Work to be completed >> Go through the records and show each line where the word "briefs" occurs.

Dataset extract >>
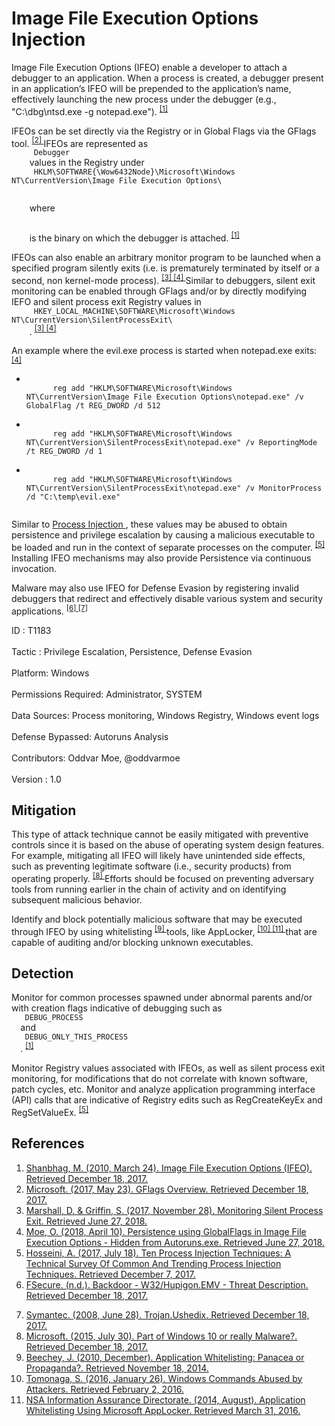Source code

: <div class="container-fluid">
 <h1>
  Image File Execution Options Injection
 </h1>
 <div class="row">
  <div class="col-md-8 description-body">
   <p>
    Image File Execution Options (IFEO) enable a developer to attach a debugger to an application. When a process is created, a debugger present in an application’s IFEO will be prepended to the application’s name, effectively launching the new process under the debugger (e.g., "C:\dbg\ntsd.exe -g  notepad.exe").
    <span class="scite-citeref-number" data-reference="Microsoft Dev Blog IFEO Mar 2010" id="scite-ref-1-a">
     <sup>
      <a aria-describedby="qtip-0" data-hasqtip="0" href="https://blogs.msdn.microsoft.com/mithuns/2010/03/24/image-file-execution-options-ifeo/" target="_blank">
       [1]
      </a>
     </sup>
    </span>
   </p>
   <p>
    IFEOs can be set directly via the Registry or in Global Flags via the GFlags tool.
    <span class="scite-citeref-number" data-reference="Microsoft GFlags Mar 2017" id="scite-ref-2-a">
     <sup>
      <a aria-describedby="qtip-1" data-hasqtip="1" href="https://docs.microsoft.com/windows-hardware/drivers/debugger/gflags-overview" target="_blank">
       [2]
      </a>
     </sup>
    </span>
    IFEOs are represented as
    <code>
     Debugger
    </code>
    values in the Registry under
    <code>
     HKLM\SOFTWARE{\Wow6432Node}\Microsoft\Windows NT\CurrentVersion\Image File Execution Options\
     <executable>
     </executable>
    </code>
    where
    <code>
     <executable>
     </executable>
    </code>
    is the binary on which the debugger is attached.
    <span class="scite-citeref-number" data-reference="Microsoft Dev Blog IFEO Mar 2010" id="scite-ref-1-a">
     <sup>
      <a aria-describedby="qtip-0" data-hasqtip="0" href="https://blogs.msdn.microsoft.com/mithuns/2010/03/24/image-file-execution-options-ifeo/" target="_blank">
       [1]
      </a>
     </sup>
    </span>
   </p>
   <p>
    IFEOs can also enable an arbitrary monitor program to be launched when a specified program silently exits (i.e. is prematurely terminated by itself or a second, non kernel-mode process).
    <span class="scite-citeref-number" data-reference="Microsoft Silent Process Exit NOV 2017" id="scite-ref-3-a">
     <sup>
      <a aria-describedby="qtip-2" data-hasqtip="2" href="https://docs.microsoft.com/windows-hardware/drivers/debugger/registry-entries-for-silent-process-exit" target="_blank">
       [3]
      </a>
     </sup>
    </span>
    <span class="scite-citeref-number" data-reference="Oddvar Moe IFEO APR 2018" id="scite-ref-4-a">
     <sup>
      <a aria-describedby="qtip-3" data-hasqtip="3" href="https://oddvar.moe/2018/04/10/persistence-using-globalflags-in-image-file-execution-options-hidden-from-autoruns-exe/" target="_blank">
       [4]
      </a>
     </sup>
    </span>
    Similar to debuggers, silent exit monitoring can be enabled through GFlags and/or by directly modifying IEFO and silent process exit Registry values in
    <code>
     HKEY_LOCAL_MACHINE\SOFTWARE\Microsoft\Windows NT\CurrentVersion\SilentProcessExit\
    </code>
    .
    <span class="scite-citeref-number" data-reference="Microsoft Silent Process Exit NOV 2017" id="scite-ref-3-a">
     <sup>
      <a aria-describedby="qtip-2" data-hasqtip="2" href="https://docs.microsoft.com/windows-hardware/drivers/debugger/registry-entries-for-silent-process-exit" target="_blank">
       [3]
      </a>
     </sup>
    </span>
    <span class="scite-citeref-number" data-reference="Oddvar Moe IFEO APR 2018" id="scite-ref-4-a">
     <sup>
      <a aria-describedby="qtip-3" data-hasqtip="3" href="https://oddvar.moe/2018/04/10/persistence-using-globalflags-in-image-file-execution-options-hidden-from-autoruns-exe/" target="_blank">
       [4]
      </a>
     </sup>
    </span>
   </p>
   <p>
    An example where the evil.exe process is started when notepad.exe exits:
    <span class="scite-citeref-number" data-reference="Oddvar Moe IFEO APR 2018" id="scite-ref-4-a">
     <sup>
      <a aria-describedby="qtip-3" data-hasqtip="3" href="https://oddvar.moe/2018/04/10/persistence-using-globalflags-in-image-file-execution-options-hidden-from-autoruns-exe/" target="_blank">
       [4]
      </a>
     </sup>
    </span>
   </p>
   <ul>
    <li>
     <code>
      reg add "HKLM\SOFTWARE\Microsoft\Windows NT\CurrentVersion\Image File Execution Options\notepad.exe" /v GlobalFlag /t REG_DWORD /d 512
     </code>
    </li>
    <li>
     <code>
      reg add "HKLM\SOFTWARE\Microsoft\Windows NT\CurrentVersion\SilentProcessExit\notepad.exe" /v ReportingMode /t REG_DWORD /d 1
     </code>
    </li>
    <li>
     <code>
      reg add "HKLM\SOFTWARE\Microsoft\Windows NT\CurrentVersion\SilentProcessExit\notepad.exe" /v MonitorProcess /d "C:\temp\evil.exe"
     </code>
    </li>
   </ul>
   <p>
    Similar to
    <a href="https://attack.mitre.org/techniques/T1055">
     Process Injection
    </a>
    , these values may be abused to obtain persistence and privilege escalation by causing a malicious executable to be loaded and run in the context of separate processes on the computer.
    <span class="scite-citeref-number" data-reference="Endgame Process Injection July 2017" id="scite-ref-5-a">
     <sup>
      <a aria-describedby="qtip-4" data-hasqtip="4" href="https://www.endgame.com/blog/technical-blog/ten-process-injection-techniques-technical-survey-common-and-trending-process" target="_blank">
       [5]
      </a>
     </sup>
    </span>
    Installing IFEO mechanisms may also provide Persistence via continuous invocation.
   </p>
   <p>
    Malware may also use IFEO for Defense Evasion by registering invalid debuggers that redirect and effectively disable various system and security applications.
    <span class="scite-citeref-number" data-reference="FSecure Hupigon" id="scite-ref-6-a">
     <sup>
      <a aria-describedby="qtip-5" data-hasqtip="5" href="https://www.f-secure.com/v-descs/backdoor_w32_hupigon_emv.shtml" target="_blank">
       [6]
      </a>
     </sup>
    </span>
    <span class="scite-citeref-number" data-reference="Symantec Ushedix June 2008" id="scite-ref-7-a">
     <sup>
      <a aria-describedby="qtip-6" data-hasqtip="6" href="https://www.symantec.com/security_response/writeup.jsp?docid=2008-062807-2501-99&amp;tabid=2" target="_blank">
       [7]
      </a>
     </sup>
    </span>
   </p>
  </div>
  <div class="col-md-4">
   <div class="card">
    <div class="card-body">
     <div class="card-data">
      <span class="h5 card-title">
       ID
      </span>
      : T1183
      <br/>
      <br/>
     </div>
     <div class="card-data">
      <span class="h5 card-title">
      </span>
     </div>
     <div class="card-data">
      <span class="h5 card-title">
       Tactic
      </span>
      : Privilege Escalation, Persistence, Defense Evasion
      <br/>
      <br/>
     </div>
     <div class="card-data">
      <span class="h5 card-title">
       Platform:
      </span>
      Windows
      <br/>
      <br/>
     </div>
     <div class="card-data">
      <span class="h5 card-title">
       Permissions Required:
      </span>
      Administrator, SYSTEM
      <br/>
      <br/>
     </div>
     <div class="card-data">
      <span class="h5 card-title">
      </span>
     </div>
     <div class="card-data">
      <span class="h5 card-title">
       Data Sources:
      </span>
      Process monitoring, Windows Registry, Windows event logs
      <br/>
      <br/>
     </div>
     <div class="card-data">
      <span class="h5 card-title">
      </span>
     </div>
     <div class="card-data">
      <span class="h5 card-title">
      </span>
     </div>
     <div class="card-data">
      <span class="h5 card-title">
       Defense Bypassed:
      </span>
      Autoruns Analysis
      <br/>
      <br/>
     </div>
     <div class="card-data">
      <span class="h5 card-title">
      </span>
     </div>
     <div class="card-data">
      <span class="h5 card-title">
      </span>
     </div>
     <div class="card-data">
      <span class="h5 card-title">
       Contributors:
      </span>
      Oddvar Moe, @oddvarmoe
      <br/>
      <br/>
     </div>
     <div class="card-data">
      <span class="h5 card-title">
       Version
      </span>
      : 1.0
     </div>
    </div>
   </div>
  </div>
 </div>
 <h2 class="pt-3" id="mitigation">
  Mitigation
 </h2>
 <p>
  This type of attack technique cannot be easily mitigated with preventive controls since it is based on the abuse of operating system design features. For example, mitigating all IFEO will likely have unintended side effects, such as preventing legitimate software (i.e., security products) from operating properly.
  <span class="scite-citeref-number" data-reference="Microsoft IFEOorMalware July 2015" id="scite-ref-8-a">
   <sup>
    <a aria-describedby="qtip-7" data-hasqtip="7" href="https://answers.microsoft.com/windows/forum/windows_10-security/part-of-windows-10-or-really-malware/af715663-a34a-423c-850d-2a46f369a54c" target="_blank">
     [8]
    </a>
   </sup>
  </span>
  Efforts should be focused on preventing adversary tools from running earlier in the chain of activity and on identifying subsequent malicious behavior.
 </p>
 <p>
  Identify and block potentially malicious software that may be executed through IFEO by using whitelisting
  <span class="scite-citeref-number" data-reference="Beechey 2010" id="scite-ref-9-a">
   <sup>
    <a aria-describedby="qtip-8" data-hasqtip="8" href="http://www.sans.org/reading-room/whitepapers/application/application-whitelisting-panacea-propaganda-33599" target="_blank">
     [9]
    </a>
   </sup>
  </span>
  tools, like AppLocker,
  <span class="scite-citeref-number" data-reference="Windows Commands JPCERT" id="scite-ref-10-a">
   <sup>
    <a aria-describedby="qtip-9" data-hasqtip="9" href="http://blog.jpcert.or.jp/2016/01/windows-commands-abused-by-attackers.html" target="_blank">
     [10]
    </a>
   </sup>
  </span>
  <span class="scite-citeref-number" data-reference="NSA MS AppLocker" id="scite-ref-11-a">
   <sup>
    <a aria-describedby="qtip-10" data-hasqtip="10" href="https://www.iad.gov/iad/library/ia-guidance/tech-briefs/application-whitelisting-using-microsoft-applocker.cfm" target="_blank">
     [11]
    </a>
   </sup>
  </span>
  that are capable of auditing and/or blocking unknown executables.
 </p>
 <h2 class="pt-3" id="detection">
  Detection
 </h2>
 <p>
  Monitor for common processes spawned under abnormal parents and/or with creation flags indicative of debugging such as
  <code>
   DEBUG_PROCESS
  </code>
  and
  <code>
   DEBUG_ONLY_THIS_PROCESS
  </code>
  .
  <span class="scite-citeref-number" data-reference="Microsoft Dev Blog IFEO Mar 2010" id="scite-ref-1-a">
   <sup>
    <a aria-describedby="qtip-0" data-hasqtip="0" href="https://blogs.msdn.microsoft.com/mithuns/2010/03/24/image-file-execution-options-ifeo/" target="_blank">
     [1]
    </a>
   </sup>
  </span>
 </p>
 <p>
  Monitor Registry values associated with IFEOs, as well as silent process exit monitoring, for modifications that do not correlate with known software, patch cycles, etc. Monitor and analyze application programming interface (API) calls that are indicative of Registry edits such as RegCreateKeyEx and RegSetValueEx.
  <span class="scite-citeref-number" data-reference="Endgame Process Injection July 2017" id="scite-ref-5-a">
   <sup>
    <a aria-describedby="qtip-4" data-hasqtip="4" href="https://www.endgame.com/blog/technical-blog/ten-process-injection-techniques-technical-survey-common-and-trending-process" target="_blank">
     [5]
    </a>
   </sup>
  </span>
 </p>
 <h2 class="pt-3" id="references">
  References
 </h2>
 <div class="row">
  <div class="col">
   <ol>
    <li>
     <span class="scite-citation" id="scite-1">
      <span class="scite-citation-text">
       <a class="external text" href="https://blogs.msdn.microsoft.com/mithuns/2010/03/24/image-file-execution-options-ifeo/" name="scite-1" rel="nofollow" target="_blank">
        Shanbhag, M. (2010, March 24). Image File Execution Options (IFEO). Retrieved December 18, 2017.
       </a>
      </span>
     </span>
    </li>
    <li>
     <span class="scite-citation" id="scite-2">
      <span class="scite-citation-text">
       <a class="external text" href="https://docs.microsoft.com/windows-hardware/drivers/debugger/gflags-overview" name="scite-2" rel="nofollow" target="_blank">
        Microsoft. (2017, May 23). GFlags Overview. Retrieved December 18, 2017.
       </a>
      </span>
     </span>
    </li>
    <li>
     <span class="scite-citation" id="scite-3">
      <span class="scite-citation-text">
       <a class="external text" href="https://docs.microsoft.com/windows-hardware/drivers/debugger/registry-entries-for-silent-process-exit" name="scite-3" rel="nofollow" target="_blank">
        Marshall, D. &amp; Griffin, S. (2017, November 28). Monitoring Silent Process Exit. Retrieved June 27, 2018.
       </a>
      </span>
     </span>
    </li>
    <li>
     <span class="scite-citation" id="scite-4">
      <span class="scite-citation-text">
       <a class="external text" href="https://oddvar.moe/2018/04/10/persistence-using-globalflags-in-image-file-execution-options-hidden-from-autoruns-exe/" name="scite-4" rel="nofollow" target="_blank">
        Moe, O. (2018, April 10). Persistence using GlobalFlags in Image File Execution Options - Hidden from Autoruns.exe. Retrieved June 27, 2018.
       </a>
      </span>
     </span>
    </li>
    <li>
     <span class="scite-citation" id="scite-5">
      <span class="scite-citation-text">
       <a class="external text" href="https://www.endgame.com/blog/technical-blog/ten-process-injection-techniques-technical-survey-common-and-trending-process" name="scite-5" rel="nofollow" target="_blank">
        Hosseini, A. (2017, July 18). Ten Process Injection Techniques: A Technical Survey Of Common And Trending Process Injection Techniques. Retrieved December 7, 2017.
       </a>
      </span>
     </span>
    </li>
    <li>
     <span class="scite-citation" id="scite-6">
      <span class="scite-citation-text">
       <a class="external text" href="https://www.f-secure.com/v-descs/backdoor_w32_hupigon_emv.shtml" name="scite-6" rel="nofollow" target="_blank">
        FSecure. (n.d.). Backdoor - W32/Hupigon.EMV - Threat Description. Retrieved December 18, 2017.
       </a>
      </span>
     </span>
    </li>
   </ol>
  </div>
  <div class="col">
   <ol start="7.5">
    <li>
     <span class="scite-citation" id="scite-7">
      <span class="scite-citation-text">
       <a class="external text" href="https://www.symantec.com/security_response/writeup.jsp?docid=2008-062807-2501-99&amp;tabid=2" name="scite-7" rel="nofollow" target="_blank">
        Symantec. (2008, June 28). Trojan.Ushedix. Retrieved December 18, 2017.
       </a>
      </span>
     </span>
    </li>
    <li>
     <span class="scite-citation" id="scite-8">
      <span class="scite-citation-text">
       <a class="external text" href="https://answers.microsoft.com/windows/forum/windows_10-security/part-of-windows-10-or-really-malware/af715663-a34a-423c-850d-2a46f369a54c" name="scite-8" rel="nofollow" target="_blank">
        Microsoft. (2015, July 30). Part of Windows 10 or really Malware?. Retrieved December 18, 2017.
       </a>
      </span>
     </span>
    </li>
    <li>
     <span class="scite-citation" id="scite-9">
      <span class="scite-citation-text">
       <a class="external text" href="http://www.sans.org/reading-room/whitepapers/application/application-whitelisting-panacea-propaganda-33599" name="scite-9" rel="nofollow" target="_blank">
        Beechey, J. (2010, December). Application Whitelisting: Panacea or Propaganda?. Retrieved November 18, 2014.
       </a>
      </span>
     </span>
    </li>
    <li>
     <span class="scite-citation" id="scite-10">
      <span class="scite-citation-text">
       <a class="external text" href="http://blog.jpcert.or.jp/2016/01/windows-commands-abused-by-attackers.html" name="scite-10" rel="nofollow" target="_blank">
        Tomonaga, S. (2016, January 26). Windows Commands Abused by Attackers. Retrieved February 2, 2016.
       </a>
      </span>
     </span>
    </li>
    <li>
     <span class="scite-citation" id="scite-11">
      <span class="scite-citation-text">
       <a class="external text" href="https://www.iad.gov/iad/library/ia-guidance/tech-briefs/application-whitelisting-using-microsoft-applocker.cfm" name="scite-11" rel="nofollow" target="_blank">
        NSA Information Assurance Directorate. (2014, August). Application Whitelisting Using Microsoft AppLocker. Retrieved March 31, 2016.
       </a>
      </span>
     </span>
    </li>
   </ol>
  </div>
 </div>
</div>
---
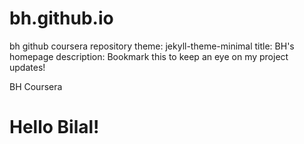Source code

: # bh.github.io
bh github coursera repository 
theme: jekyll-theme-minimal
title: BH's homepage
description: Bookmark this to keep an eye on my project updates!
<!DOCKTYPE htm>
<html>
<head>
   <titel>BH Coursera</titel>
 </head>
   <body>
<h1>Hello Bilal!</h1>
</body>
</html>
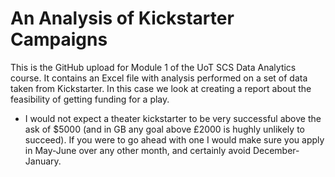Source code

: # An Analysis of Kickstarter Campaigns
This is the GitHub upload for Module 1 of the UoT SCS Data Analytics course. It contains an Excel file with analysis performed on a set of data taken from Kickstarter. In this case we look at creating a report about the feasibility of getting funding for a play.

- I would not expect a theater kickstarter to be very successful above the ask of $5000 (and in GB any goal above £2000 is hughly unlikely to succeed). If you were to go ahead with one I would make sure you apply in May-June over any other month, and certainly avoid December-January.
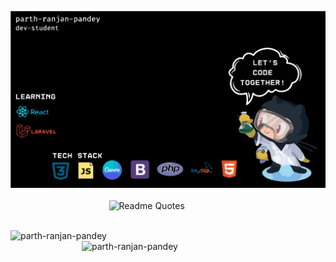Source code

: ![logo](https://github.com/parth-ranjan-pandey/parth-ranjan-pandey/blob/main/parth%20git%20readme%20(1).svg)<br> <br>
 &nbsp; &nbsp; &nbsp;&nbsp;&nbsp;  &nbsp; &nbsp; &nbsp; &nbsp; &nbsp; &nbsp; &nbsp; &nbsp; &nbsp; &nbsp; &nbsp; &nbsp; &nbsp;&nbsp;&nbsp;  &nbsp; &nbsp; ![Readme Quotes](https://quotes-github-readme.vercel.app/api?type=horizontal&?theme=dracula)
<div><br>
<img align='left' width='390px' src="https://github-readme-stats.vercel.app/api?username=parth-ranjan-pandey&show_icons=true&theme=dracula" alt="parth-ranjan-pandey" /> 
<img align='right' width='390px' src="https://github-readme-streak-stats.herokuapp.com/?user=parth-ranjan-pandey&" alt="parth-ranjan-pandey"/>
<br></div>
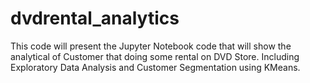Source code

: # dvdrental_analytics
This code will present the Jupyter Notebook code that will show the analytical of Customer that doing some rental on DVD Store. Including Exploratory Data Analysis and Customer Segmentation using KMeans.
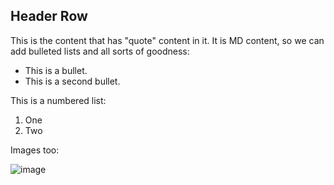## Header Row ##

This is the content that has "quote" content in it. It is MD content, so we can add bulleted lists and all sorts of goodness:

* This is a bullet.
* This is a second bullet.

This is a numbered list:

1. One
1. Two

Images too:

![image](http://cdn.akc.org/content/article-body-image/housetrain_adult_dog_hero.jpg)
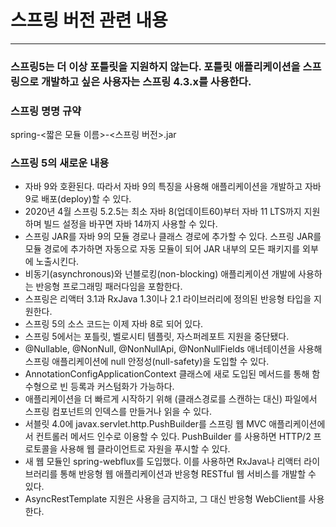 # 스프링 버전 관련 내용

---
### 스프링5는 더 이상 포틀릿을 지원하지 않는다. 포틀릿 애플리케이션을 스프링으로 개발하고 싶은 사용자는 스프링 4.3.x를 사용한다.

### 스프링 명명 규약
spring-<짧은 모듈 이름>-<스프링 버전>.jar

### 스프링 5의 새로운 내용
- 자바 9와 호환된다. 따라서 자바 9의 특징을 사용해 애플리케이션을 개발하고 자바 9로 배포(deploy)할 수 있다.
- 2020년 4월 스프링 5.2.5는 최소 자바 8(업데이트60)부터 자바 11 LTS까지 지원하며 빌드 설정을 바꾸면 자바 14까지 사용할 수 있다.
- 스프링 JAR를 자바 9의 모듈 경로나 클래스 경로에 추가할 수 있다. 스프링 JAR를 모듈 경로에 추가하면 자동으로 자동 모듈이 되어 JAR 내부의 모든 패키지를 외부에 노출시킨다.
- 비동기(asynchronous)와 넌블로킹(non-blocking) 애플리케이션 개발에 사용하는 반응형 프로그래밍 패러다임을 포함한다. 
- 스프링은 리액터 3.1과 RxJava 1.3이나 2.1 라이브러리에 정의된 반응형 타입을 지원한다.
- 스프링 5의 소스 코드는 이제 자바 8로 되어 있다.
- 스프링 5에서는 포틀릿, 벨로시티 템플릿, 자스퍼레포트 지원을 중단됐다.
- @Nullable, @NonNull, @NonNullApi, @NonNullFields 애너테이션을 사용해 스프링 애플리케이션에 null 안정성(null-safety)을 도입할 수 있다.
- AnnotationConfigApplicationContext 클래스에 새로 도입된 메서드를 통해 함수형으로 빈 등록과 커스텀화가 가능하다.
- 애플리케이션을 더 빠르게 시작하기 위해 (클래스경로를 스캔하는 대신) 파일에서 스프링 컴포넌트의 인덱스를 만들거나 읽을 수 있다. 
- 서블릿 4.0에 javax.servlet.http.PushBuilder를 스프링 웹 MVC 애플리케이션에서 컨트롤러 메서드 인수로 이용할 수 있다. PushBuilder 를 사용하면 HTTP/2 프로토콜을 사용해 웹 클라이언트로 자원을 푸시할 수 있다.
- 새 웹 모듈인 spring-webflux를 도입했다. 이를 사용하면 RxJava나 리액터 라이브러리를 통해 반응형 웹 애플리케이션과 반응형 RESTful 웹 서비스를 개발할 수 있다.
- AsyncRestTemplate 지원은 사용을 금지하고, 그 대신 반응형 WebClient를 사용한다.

Solved problem >>
    <a aria-describedby="qtip-10" data-hasqtip="10" href="https://www.iad.gov/iad/library/ia-guidance/tech-briefs/application-whitelisting-using-microsoft-applocker.cfm" target="_blank">
       <a class="external text" href="https://www.iad.gov/iad/library/ia-guidance/tech-briefs/application-whitelisting-using-microsoft-applocker.cfm" name="scite-11" rel="nofollow" target="_blank">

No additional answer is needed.